TASK PROMPT
For the data below, give again exactly the lines from the one containing "Pandas | completed" through the one containing "Tool and technologies", both ends included, and no others.

*** Opening TASK INPUTS ***

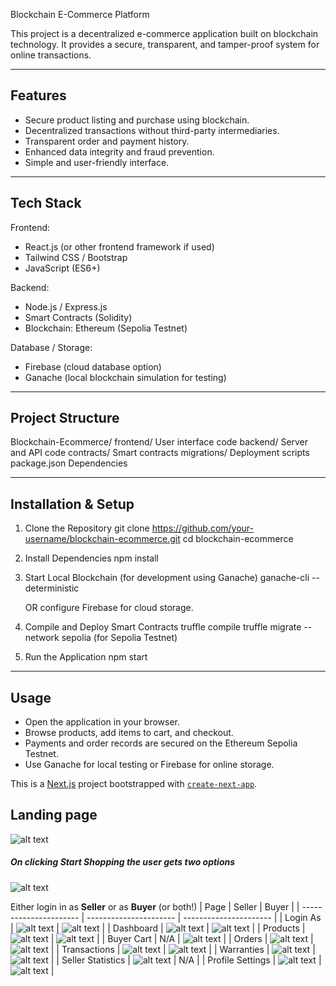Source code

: Blockchain E-Commerce Platform

This project is a decentralized e-commerce application built on blockchain technology. 
It provides a secure, transparent, and tamper-proof system for online transactions.

------------------------------------------------------------
Features
------------------------------------------------------------
- Secure product listing and purchase using blockchain.
- Decentralized transactions without third-party intermediaries.
- Transparent order and payment history.
- Enhanced data integrity and fraud prevention.
- Simple and user-friendly interface.

------------------------------------------------------------
Tech Stack
------------------------------------------------------------
Frontend:
- React.js (or other frontend framework if used)
- Tailwind CSS / Bootstrap
- JavaScript (ES6+)

Backend:
- Node.js / Express.js
- Smart Contracts (Solidity)
- Blockchain: Ethereum (Sepolia Testnet)

Database / Storage:
- Firebase (cloud database option)
- Ganache (local blockchain simulation for testing)

------------------------------------------------------------
Project Structure
------------------------------------------------------------
Blockchain-Ecommerce/
    frontend/               User interface code
    backend/                Server and API code
    contracts/              Smart contracts
    migrations/             Deployment scripts
    package.json            Dependencies

------------------------------------------------------------
Installation & Setup
------------------------------------------------------------
1. Clone the Repository
   git clone https://github.com/your-username/blockchain-ecommerce.git
   cd blockchain-ecommerce

2. Install Dependencies
   npm install

3. Start Local Blockchain (for development using Ganache)
   ganache-cli --deterministic

   OR configure Firebase for cloud storage.

4. Compile and Deploy Smart Contracts
   truffle compile
   truffle migrate --network sepolia   (for Sepolia Testnet)

5. Run the Application
   npm start

------------------------------------------------------------
Usage
------------------------------------------------------------
- Open the application in your browser.
- Browse products, add items to cart, and checkout.
- Payments and order records are secured on the Ethereum Sepolia Testnet.
- Use Ganache for local testing or Firebase for online storage.

This is a [Next.js](https://nextjs.org/) project bootstrapped with [`create-next-app`](https://github.com/vercel/next.js/tree/canary/packages/create-next-app).

## Landing page
![alt text](https://github.com/Soul-Coders/ecommerce-dapp-media/blob/main/LANDING-PAGE.png?raw=true)

##### On clicking Start Shopping the user gets two options
![alt text](https://github.com/Soul-Coders/ecommerce-dapp-media/blob/main/Login-Option.png?raw=true)

Either login in as **Seller** or as **Buyer** (or both!)
| Page | Seller | Buyer |
| ---------------------- | ---------------------- | ---------------------- |
| Login As | ![alt text](https://github.com/Soul-Coders/ecommerce-dapp-media/blob/main/Buyer-Login.png?raw=true) | ![alt text](https://github.com/Soul-Coders/ecommerce-dapp-media/blob/main/Seller-Login.png?raw=true) |
| Dashboard | ![alt text](https://github.com/Soul-Coders/ecommerce-dapp-media/blob/main/seller.gif?raw=true) | ![alt text](https://github.com/Soul-Coders/ecommerce-dapp-media/blob/main/buyer.gif?raw=true) |
| Products | ![alt text](https://github.com/Soul-Coders/ecommerce-dapp-media/blob/main/addProduct.gif?raw=true) | ![alt text](https://github.com/Soul-Coders/ecommerce-dapp-media/blob/main/buyProduct.gif?raw=true) |
| Buyer Cart | N/A | ![alt text](https://github.com/Soul-Coders/ecommerce-dapp-media/blob/main/AddToCart.gif?raw=true) |
| Orders | ![alt text](https://github.com/Soul-Coders/ecommerce-dapp-media/blob/main/SellerOrders.png?raw=true) | ![alt text](https://github.com/Soul-Coders/ecommerce-dapp-media/blob/main/Orders.gif?raw=true) |
| Transactions | ![alt text](https://github.com/Soul-Coders/ecommerce-dapp-media/blob/main/SellerTransactions.png?raw=true) | ![alt text](https://github.com/Soul-Coders/ecommerce-dapp-media/blob/main/BuyerTransactions.png?raw=true) |
| Warranties | ![alt text](https://github.com/Soul-Coders/ecommerce-dapp-media/blob/main/SellerWarranties.png?raw=true) | ![alt text](https://github.com/Soul-Coders/ecommerce-dapp-media/blob/main/BuyerWarranties.png?raw=true) |
| Seller Statistics | ![alt text](https://github.com/Soul-Coders/ecommerce-dapp-media/blob/main/SellerStats.png?raw=true) | N/A |
| Profile Settings | ![alt text](https://github.com/Soul-Coders/ecommerce-dapp-media/blob/main/BuyerProfile.png?raw=true) | ![alt text](https://github.com/Soul-Coders/ecommerce-dapp-media/blob/main/SellerProfile.png?raw=true) |


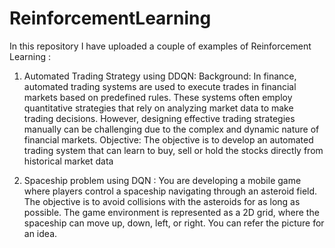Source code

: # ReinforcementLearning
In this repository I have uploaded a couple of examples of Reinforcement Learning :

1. Automated Trading Strategy using DDQN: Background: In finance, automated trading systems are used to execute trades in financial
markets based on predefined rules. These systems often employ quantitative strategies that rely
on analyzing market data to make trading decisions. However, designing effective trading
strategies manually can be challenging due to the complex and dynamic nature of financial
markets.
Objective: The objective is to develop an automated trading system that can learn to buy, sell or
hold the stocks directly from historical market data

2. Spaceship problem using DQN : You are developing a mobile game where players control a spaceship navigating through an asteroid field. The objective is to avoid collisions with the asteroids for as long as possible. The game environment is represented as a 2D grid, where the spaceship can move up, down, left, or right. You can refer the picture for an idea.
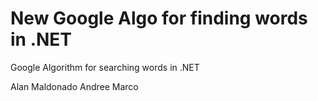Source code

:# New Google Algo for finding words in .NET
Google Algorithm for searching words in .NET

Alan Maldonado
Andree Marco
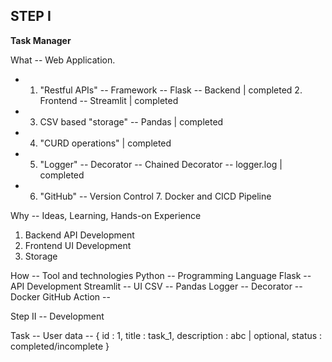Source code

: ## STEP I ##

**Task Manager**

What -- Web Application.
*    1. "Restful APIs" -- Framework -- Flask -- Backend | completed
    2. Frontend -- Streamlit | completed
*    3. CSV based "storage" -- Pandas | completed
*    4. "CURD operations" | completed
*    5. "Logger" -- Decorator -- Chained Decorator -- logger.log | completed
*    6. "GitHub" -- Version Control
    7. Docker and CICD Pipeline

Why -- Ideas, Learning, Hands-on Experience
1. Backend API Development
2. Frontend UI Development
3. Storage

How -- 
Tool and technologies 
Python -- Programming Language
Flask -- API Development
Streamlit -- UI
CSV -- Pandas
Logger -- Decorator -- 
Docker
GitHub Action --


Step II -- Development

Task -- User data -- {
    id : 1,
    title : task_1,
    description : abc | optional,
    status : completed/incomplete
}
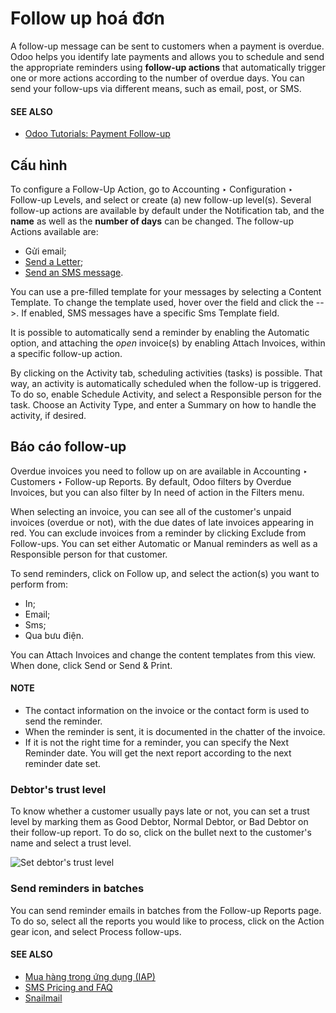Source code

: # Follow up hoá đơn

A follow-up message can be sent to customers when a payment is overdue. Odoo helps you identify late
payments and allows you to schedule and send the appropriate reminders using **follow-up actions**
that automatically trigger one or more actions according to the number of overdue days. You can send
your follow-ups via different means, such as email, post, or SMS.

#### SEE ALSO
- [Odoo Tutorials: Payment Follow-up](https://www.odoo.com/slides/slide/payment-follow-up-1682)

## Cấu hình

To configure a Follow-Up Action, go to Accounting ‣ Configuration ‣
Follow-up Levels, and select or create (a) new follow-up level(s). Several follow-up actions are
available by default under the Notification tab, and the **name** as well as the
**number of days** can be changed. The follow-up Actions available are:

- Gửi email;
- [Send a Letter](../customer_invoices/snailmail.md#customer-invoices-snailmail);
- [Send an SMS message](../../../marketing/sms_marketing/pricing_and_faq.md#pricing-pricing-and-faq).

You can use a pre-filled template for your messages by selecting a Content Template. To
change the template used, hover over the field and click the -->. If enabled, SMS
messages have a specific Sms Template field.

It is possible to automatically send a reminder by enabling the Automatic option, and
attaching the *open* invoice(s) by enabling Attach Invoices, within a specific follow-up
action.

By clicking on the Activity tab, scheduling activities (tasks) is possible. That way,
an activity is automatically scheduled when the follow-up is triggered. To do so, enable
Schedule Activity, and select a Responsible person for the task. Choose an
Activity Type, and enter a Summary on how to handle the activity, if
desired.

## Báo cáo follow-up

Overdue invoices you need to follow up on are available in Accounting ‣ Customers
‣ Follow-up Reports. By default, Odoo filters by Overdue Invoices, but you can also
filter by In need of action in the Filters menu.

When selecting an invoice, you can see all of the customer's unpaid invoices (overdue or not), with
the due dates of late invoices appearing in red. You can exclude invoices from a reminder by
clicking Exclude from Follow-ups. You can set either Automatic or
Manual reminders as well as a Responsible person for that customer.

To send reminders, click on Follow up, and select the action(s) you want to perform
from:

- In;
- Email;
- Sms;
- Qua bưu điện.

You can Attach Invoices and change the content templates from this view. When done,
click Send or Send & Print.

#### NOTE
- The contact information on the invoice or the contact form is used to send the reminder.
- When the reminder is sent, it is documented in the chatter of the invoice.
- If it is not the right time for a reminder, you can specify the Next Reminder date.
  You will get the next report according to the next reminder date set.

### Debtor's trust level

To know whether a customer usually pays late or not, you can set a trust level by marking them as
Good Debtor, Normal Debtor, or Bad Debtor on their follow-up
report. To do so, click on the bullet next to the customer's name and select a trust level.

![Set debtor's trust level](applications/finance/accounting/payments/follow_up/debtor-level.png)

### Send reminders in batches

You can send reminder emails in batches from the Follow-up Reports page. To do so,
select all the reports you would like to process, click on the Action gear icon, and
select Process follow-ups.

#### SEE ALSO
- [Mua hàng trong ứng dụng (IAP)](../../../essentials/in_app_purchase.md)
- [SMS Pricing and FAQ](../../../marketing/sms_marketing/pricing_and_faq.md)
- [Snailmail](../customer_invoices/snailmail.md)
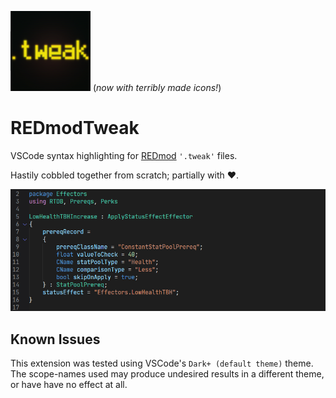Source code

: ![redmodtweak-lang icon](resources/icon-128.png)
(*now with terribly made icons!*)
# REDmodTweak

VSCode syntax highlighting for [REDmod](https://www.cyberpunk.net/en/modding-support) `'.tweak'` files.

Hastily cobbled together from scratch; partially with ❤️. 

![syntax example image](resources/example.png)

## Known Issues

This extension was tested using VSCode's `Dark+ (default theme)` theme. The scope-names used may produce undesired results in a different theme, or have have no effect at all.

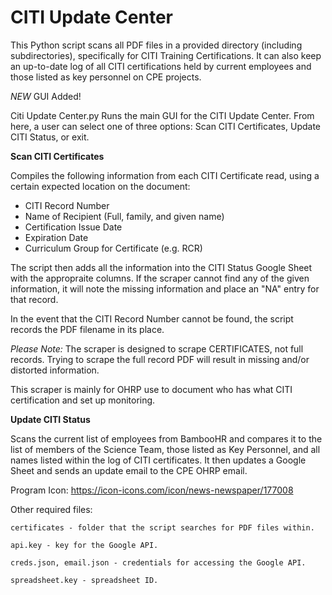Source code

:# CITI Update Center


This Python script scans all PDF files in a provided directory (including subdirectories), specifically for CITI Training Certifications. It can also keep an up-to-date log of all CITI certifications held by current employees and those listed as key personnel on CPE projects. 

*NEW* GUI Added!

Citi Update Center.py
Runs the main GUI for the CITI Update Center. From here, a user can select one of three options: Scan CITI Certificates, Update CITI Status, or exit.

**Scan CITI Certificates**

Compiles the following information from each CITI Certificate read, using a certain expected location on the document:
- CITI Record Number
- Name of Recipient (Full, family, and given name)
- Certification Issue Date
- Expiration Date
- Curriculum Group for Certificate (e.g. RCR)

The script then adds all the information into the CITI Status Google Sheet with the appropraite columns. If the scraper cannot find any of the given information, it will note the missing information and place an "NA" entry for that record.

In the event that the CITI Record Number cannot be found, the script records the PDF filename in its place.

*Please Note:* The scraper is designed to scrape CERTIFICATES, not full records. Trying to scrape the full record PDF will result in missing and/or distorted information.

This scraper is mainly for OHRP use to document who has what CITI certification and set up monitoring.

**Update CITI Status** 

Scans the current list of employees from BambooHR and compares it to the list of members of the Science Team, those listed as Key Personnel, and all names listed within the log of CITI certificates. It then updates a Google Sheet and sends an update email to the CPE OHRP email.

Program Icon: https://icon-icons.com/icon/news-newspaper/177008

Other required files:

	certificates - folder that the script searches for PDF files within.
	
	api.key - key for the Google API.

	creds.json, email.json - credentials for accessing the Google API. 

	spreadsheet.key - spreadsheet ID.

*** Closing TASK INPUTS ***

OUTPUT FOR THIS TASK
*    3. CSV based "storage" -- Pandas | completed
*    4. "CURD operations" | completed
*    5. "Logger" -- Decorator -- Chained Decorator -- logger.log | completed
*    6. "GitHub" -- Version Control
    7. Docker and CICD Pipeline

Why -- Ideas, Learning, Hands-on Experience
1. Backend API Development
2. Frontend UI Development
3. Storage

How -- 
Tool and technologies 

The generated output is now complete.